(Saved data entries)
::::::

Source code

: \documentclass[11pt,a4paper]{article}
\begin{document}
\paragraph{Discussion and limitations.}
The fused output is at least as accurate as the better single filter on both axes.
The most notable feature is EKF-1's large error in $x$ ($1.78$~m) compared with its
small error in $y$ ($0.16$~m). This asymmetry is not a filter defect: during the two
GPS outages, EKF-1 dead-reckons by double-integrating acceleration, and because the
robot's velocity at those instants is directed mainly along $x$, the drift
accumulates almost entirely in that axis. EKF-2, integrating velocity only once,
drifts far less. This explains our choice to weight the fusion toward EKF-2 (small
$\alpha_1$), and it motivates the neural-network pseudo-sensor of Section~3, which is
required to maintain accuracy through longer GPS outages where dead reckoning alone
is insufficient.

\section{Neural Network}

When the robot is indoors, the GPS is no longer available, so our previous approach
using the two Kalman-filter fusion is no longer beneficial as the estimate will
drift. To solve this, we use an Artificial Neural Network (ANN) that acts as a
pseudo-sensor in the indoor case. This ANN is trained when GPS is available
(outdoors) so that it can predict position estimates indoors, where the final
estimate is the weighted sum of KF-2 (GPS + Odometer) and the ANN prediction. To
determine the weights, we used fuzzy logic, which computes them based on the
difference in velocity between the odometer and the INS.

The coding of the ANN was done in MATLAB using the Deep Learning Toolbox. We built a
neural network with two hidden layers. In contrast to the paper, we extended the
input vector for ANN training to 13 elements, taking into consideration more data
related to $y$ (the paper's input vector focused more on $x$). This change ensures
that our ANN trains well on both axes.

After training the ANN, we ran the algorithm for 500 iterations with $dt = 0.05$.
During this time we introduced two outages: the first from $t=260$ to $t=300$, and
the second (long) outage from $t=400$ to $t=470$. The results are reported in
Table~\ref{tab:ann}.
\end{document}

::::::

● **Problem statement**: Among the lines above, which hold the word "velocity"? Report each one.

● **Exercise answer**:
robot's velocity at those instants is directed mainly along $x$, the drift
accumulates almost entirely in that axis. EKF-2, integrating velocity only once,
difference in velocity between the odometer and the INS.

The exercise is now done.